I am going to destroy that pool and recreate in a number of ways to compare first.

The PCI card is expensive and presents as 4 drives, there's no RAID on board. There is a PCI switch but it's x8 card, and what they claim is if one drive is being accessed that can be at x4 speeds rather than x2 of all drives. But x2 on PCI 3 is 2GB/s so really that would be plenty for my use case. So I don't think the card is a problem but of course who knows...

Kindest
Paul

 

[sretalla]

fio is a good call but I think I want to get local dd performance sorted before stepping back to a network, wouldn't that make sense?

fio tests local performance (and does it properly, unlike dd).

cd to somewhere in the pool you want to test and run this:

fio --name TEST --eta-newline=5s --filename=fio-tempfile.dat --rw=write --size=50g --io_size=1500g --blocksize=128k --iodepth=16 --direct=1 --numjobs=16 --runtime=120 --group_reporting

Remember to remove teempfile.dat at the end (or use it in a read-oriented test later... I assume read is less interesting to test for your scenario)

 

[Rand]

The problem is that things don't scale up as one would expect (which I learned the hard way some time back).
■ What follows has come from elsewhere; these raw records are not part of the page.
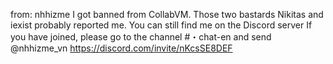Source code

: from: nhhizme
I got banned from CollabVM. Those two bastards Nikitas and iexist probably reported me.
You can still find me on the Discord server
If you have joined, please go to the channel #・chat-en and send @nhhizme_vn
https://discord.com/invite/nKcsSE8DEF
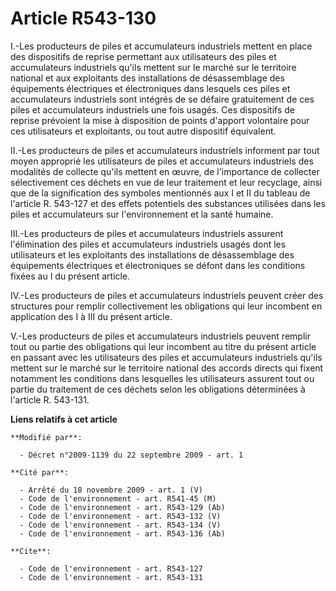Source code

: # Article R543-130

I.-Les producteurs de piles et accumulateurs industriels mettent en place des dispositifs de reprise permettant aux
utilisateurs des piles et accumulateurs industriels qu'ils mettent sur le marché sur le territoire national et aux
exploitants des installations de désassemblage des équipements électriques et électroniques dans lesquels ces piles et
accumulateurs industriels sont intégrés de se défaire gratuitement de ces piles et accumulateurs industriels une fois usagés.
Ces dispositifs de reprise prévoient la mise à disposition de points d'apport volontaire pour ces utilisateurs et
exploitants, ou tout autre dispositif équivalent. 

II.-Les producteurs de piles et accumulateurs industriels informent par tout moyen approprié les utilisateurs de piles et
accumulateurs industriels des modalités de collecte qu'ils mettent en œuvre, de l'importance de collecter sélectivement ces
déchets en vue de leur traitement et leur recyclage, ainsi que de la signification des symboles mentionnés aux I et II du
tableau de l'article R. 543-127 et des effets potentiels des substances utilisées dans les piles et accumulateurs sur
l'environnement et la santé humaine. 

III.-Les producteurs de piles et accumulateurs industriels assurent l'élimination des piles et accumulateurs industriels
usagés dont les utilisateurs et les exploitants des installations de désassemblage des équipements électriques et
électroniques se défont dans les conditions fixées au I du présent article. 

IV.-Les producteurs de piles et accumulateurs industriels peuvent créer des structures pour remplir collectivement les
obligations qui leur incombent en application des I à III du présent article.

V.-Les producteurs de piles et accumulateurs industriels peuvent remplir tout ou partie des obligations qui leur incombent au
titre du présent article en passant avec les utilisateurs des piles et accumulateurs industriels qu'ils mettent sur le marché
sur le territoire national des accords directs qui fixent notamment les conditions dans lesquelles les utilisateurs assurent
tout ou partie du traitement de ces déchets selon les obligations déterminées à l'article R. 543-131.

**Liens relatifs à cet article**

	**Modifié par**:

	  - Décret n°2009-1139 du 22 septembre 2009 - art. 1

	**Cité par**:

	  - Arrêté du 18 novembre 2009 - art. 1 (V)
	  - Code de l'environnement - art. R541-45 (M)
	  - Code de l'environnement - art. R543-129 (Ab)
	  - Code de l'environnement - art. R543-132 (V)
	  - Code de l'environnement - art. R543-134 (V)
	  - Code de l'environnement - art. R543-136 (Ab)

	**Cite**:

	  - Code de l'environnement - art. R543-127
	  - Code de l'environnement - art. R543-131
I am not sure why, one would think that caching in memory should speed things up, but in the end nowadays i think of it as follows
(I am happy to provide the countless discussions I started here and on StH as reference why i think that way)

1 write process writes to a single disk with up to that one disks iops
1 write process writes to a single mirror with up to one disks iops (as its mirror'ed)
1 write process writes to a pair of mirrors with up to one disks iops (as its still a single process writing. It might write to both pairs in a round robin fashion but it does not speed up much)
2 write processes writes to single mirrors with up to one disks iops (as its limted by the single drives iops. )
2 write processes writes to a pair of mirrors with up to two disks iops (as its basically single process writing to each pair. )
and so on.

Basically you need a write process per vdev/mirror pair to get that particular drives single threaded iops performance
Nov if you look at SSDs and even worse at NVME, they are made for parallel access.
So imagine you need 16 write processes to saturate a NVME drive.
If you have 2 mirror pairs you actually need 32 processes to saturate the mirror, if you have 8 pairs you need 128 processes...
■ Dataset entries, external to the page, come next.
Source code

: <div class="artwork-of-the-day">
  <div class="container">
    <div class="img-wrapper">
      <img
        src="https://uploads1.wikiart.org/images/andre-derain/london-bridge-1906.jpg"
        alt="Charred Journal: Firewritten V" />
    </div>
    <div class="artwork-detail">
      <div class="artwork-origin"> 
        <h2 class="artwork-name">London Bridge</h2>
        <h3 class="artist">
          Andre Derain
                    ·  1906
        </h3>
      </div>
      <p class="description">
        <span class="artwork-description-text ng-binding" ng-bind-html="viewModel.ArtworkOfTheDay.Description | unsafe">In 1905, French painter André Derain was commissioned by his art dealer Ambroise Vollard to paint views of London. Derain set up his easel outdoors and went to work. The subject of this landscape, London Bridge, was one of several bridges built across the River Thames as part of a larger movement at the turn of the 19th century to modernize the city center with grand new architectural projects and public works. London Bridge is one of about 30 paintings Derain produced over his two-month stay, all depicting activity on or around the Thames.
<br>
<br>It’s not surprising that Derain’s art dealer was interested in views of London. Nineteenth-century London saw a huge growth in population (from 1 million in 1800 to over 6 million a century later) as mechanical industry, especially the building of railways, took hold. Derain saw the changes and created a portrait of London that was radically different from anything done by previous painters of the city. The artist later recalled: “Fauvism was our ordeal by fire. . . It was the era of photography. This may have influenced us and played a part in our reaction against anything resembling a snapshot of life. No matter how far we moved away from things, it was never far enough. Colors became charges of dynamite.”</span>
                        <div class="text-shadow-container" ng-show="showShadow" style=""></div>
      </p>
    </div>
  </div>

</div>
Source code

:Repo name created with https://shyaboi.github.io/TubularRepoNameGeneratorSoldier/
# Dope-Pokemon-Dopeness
O/c this is vastly simplified, I am sure memory streamlining writes helps some, writes are not only writes but almost always reads too, blocksize, network latency and more have their impact too, but its a start to have a more realistic expectation level.

 

[paulinventome]

So getting closer.

First I will have a go with fio but I was using dd as it offered a comparison to the other pools I have.

I rebuilt the pool several times to test

Single 2TB NVmE
Write 2581MB/s Read 3092MB/s
Quad Stripe
Write 3859MB/s Read 2406MB/s
Zraid 128k Block
Write 3599MB/s Read 1911MB/s
Zraid 512k Block
Write 3982MB/s Read 2874MB/s

I presume the read on quad stripe is single threaded performance blocked as suggested above.
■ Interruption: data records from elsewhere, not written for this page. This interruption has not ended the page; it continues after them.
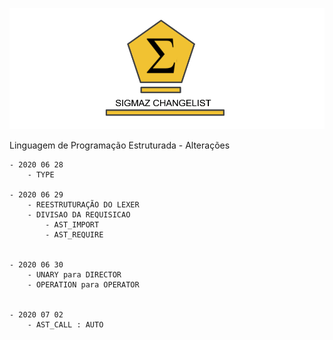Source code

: 
 
![Sigmaz](https://raw.githubusercontent.com/luandkg/Sigmaz/master/res/imagens/change.png)

Linguagem de Programação Estruturada - Alterações

    - 2020 06 28
        - TYPE
        
    - 2020 06 29
        - REESTRUTURAÇÃO DO LEXER
        - DIVISAO DA REQUISICAO
            - AST_IMPORT 
            - AST_REQUIRE
            
            
    - 2020 06 30
        - UNARY para DIRECTOR
        - OPERATION para OPERATOR
        
        
    - 2020 07 02
        - AST_CALL : AUTO
        
    
 
  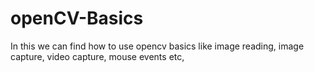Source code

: # openCV-Basics
In this we can find how to use opencv basics like image reading, image capture, video capture, mouse events etc, 
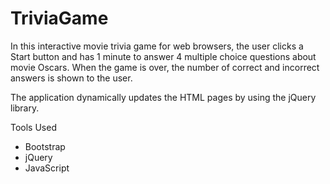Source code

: # TriviaGame

In this interactive movie trivia game for web browsers, the user clicks a Start button and has 1 minute to answer 4 multiple choice questions about movie Oscars. When the game is over, the number of correct and incorrect answers is shown to the user.

The application dynamically updates the HTML pages by using the jQuery library.

Tools Used

- Bootstrap
- jQuery
- JavaScript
So ZRaid with 512k block performed well enough for me. Moving back to my workstation I tested the speed (Blackmagic Disc Speed Test) and got 950MB/s write and 850MB/s read. So I am happy with that.

But first time around it was ZRaid with 128k and I was getting a read of 100MB/s and so this tells me that something else was going on because the set up now isn't that different from what I had before. So I will need to keep an eye on this to see how it varies and whether there is actually a networking thing going on.

I wonder if there are issues as the drive fills up, so that's the next test too.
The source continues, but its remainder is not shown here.